• **Supplied material**:
*** Block opens ***

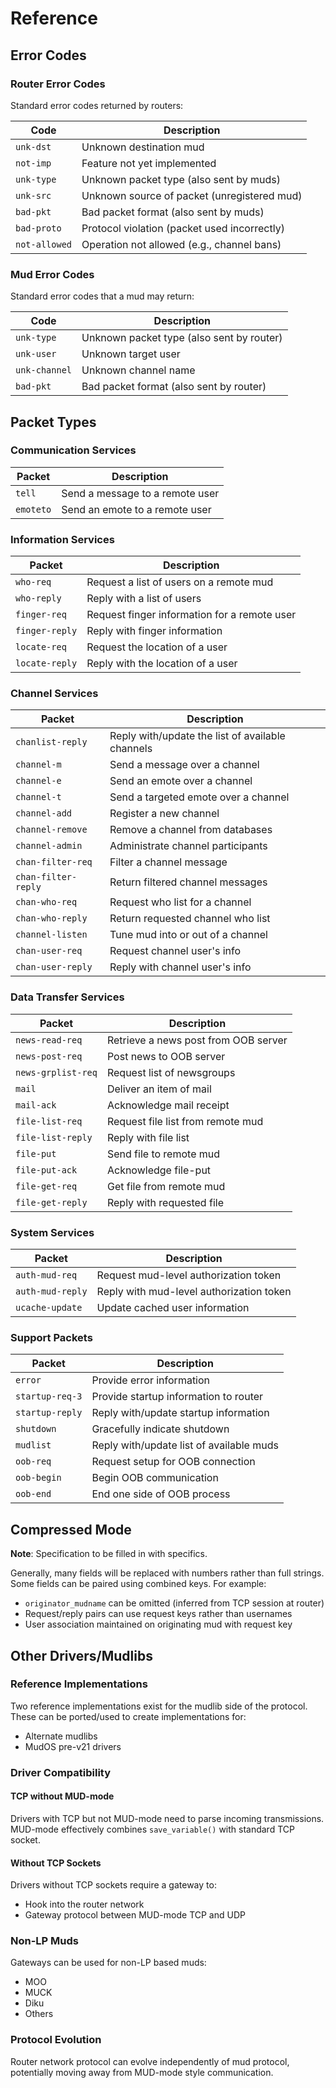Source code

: # Reference

## Error Codes

### Router Error Codes

Standard error codes returned by routers:

| Code | Description |
|------|-------------|
| `unk-dst` | Unknown destination mud |
| `not-imp` | Feature not yet implemented |
| `unk-type` | Unknown packet type (also sent by muds) |
| `unk-src` | Unknown source of packet (unregistered mud) |
| `bad-pkt` | Bad packet format (also sent by muds) |
| `bad-proto` | Protocol violation (packet used incorrectly) |
| `not-allowed` | Operation not allowed (e.g., channel bans) |

### Mud Error Codes

Standard error codes that a mud may return:

| Code | Description |
|------|-------------|
| `unk-type` | Unknown packet type (also sent by router) |
| `unk-user` | Unknown target user |
| `unk-channel` | Unknown channel name |
| `bad-pkt` | Bad packet format (also sent by router) |

## Packet Types

### Communication Services

| Packet | Description |
|--------|-------------|
| `tell` | Send a message to a remote user |
| `emoteto` | Send an emote to a remote user |

### Information Services

| Packet | Description |
|--------|-------------|
| `who-req` | Request a list of users on a remote mud |
| `who-reply` | Reply with a list of users |
| `finger-req` | Request finger information for a remote user |
| `finger-reply` | Reply with finger information |
| `locate-req` | Request the location of a user |
| `locate-reply` | Reply with the location of a user |

### Channel Services

| Packet | Description |
|--------|-------------|
| `chanlist-reply` | Reply with/update the list of available channels |
| `channel-m` | Send a message over a channel |
| `channel-e` | Send an emote over a channel |
| `channel-t` | Send a targeted emote over a channel |
| `channel-add` | Register a new channel |
| `channel-remove` | Remove a channel from databases |
| `channel-admin` | Administrate channel participants |
| `chan-filter-req` | Filter a channel message |
| `chan-filter-reply` | Return filtered channel messages |
| `chan-who-req` | Request who list for a channel |
| `chan-who-reply` | Return requested channel who list |
| `channel-listen` | Tune mud into or out of a channel |
| `chan-user-req` | Request channel user's info |
| `chan-user-reply` | Reply with channel user's info |

### Data Transfer Services

| Packet | Description |
|--------|-------------|
| `news-read-req` | Retrieve a news post from OOB server |
| `news-post-req` | Post news to OOB server |
| `news-grplist-req` | Request list of newsgroups |
| `mail` | Deliver an item of mail |
| `mail-ack` | Acknowledge mail receipt |
| `file-list-req` | Request file list from remote mud |
| `file-list-reply` | Reply with file list |
| `file-put` | Send file to remote mud |
| `file-put-ack` | Acknowledge file-put |
| `file-get-req` | Get file from remote mud |
| `file-get-reply` | Reply with requested file |

### System Services

| Packet | Description |
|--------|-------------|
| `auth-mud-req` | Request mud-level authorization token |
| `auth-mud-reply` | Reply with mud-level authorization token |
| `ucache-update` | Update cached user information |

### Support Packets

| Packet | Description |
|--------|-------------|
| `error` | Provide error information |
| `startup-req-3` | Provide startup information to router |
| `startup-reply` | Reply with/update startup information |
| `shutdown` | Gracefully indicate shutdown |
| `mudlist` | Reply with/update list of available muds |
| `oob-req` | Request setup for OOB connection |
| `oob-begin` | Begin OOB communication |
| `oob-end` | End one side of OOB process |

## Compressed Mode

**Note**: Specification to be filled in with specifics.

Generally, many fields will be replaced with numbers rather than full strings. Some fields can be paired using combined keys. For example:
- `originator_mudname` can be omitted (inferred from TCP session at router)
- Request/reply pairs can use request keys rather than usernames
- User association maintained on originating mud with request key

## Other Drivers/Mudlibs

### Reference Implementations
Two reference implementations exist for the mudlib side of the protocol. These can be ported/used to create implementations for:
- Alternate mudlibs
- MudOS pre-v21 drivers

### Driver Compatibility

#### TCP without MUD-mode
Drivers with TCP but not MUD-mode need to parse incoming transmissions. MUD-mode effectively combines `save_variable()` with standard TCP socket.

#### Without TCP Sockets
Drivers without TCP sockets require a gateway to:
- Hook into the router network
- Gateway protocol between MUD-mode TCP and UDP

### Non-LP Muds
Gateways can be used for non-LP based muds:
- MOO
- MUCK
- Diku
- Others

### Protocol Evolution
Router network protocol can evolve independently of mud protocol, potentially moving away from MUD-mode style communication.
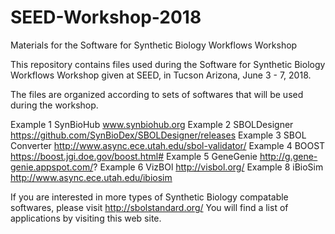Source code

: # SEED-Workshop-2018
Materials for the Software for Synthetic Biology Workflows Workshop

This repository contains files used during the Software for Synthetic Biology Workflows Workshop given at SEED, in Tucson Arizona, June 3 - 7, 2018.

The files are organized according to sets of softwares that will be used during the workshop.

Example 1 SynBioHub www.synbiohub.org
Example 2 SBOLDesigner https://github.com/SynBioDex/SBOLDesigner/releases
Example 3 SBOL Converter http://www.async.ece.utah.edu/sbol-validator/
Example 4 BOOST https://boost.jgi.doe.gov/boost.html#
Example 5 GeneGenie http://g.gene-genie.appspot.com/?
Example 6 VizBOl http://visbol.org/
Example 8 iBioSim http://www.async.ece.utah.edu/ibiosim

If you are interested in more types of Synthetic Biology compatable softwares, please visit http://sbolstandard.org/ You will find a list of applications by visiting this web site.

*** Block closes ***

• **Task directions**:
Once you reach the line that holds "Example 2 SBOLDesigner", print it and every line after it through the end of the records, word for word.

• **Answer section**:
Example 2 SBOLDesigner https://github.com/SynBioDex/SBOLDesigner/releases
Example 3 SBOL Converter http://www.async.ece.utah.edu/sbol-validator/
Example 4 BOOST https://boost.jgi.doe.gov/boost.html#
Example 5 GeneGenie http://g.gene-genie.appspot.com/?
Example 6 VizBOl http://visbol.org/
Example 8 iBioSim http://www.async.ece.utah.edu/ibiosim

If you are interested in more types of Synthetic Biology compatable softwares, please visit http://sbolstandard.org/ You will find a list of applications by visiting this web site.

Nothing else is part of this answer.